## Data for this exercise

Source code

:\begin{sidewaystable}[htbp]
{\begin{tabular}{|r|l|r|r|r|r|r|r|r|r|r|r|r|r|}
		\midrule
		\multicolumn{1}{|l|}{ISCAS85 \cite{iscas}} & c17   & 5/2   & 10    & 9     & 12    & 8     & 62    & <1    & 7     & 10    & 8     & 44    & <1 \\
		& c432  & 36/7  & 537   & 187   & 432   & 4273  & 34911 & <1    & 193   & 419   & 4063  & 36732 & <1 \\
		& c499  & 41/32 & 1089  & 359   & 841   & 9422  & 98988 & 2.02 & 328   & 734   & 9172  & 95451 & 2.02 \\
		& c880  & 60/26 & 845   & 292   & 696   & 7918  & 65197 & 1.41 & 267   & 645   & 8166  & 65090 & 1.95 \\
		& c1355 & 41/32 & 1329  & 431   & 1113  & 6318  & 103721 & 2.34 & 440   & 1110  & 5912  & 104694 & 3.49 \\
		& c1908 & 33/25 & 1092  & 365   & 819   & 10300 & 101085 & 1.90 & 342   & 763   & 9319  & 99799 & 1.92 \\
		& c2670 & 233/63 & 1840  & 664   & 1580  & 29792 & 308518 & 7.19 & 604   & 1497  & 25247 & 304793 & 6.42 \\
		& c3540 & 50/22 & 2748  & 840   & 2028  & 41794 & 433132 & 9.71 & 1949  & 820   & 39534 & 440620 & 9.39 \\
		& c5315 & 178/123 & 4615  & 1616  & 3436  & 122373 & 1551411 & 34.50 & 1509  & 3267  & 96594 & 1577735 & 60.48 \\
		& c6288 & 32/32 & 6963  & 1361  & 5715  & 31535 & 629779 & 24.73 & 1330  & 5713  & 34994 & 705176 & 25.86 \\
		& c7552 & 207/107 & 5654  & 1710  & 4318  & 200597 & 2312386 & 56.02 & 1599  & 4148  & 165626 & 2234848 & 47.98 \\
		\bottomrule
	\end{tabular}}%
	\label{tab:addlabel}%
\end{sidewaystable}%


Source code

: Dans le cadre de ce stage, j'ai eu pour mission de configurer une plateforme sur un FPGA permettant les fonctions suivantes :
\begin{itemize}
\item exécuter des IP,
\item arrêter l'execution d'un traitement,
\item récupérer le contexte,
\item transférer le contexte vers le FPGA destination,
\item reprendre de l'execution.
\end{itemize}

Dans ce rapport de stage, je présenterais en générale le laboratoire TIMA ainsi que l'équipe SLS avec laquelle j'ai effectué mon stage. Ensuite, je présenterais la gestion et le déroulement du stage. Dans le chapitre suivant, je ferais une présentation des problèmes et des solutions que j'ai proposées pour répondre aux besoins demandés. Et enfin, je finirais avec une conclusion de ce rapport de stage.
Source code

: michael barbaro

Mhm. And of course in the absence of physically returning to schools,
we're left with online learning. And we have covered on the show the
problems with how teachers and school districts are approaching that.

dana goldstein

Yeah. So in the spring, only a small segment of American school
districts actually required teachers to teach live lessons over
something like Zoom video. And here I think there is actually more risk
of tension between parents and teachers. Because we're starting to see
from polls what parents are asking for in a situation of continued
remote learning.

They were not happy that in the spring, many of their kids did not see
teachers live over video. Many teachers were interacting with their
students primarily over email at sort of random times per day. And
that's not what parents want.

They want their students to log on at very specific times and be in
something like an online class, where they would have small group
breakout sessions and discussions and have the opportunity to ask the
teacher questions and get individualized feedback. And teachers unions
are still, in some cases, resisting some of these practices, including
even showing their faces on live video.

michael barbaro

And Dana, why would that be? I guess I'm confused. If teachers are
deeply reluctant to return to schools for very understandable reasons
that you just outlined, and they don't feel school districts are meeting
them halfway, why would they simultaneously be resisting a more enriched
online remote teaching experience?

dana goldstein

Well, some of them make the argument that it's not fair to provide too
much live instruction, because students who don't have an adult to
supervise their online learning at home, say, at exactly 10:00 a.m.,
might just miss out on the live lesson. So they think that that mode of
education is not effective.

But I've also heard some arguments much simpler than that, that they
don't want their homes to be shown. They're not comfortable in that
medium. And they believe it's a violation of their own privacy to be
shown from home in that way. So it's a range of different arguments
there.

## Exercise brief
All lines starting at the one holding "But I've also" and ending at the last line above must be output exactly, and no other line may appear.

## Answer section
But I've also heard some arguments much simpler than that, that they
don't want their homes to be shown. They're not comfortable in that
medium. And they believe it's a violation of their own privacy to be
shown from home in that way. So it's a range of different arguments
there.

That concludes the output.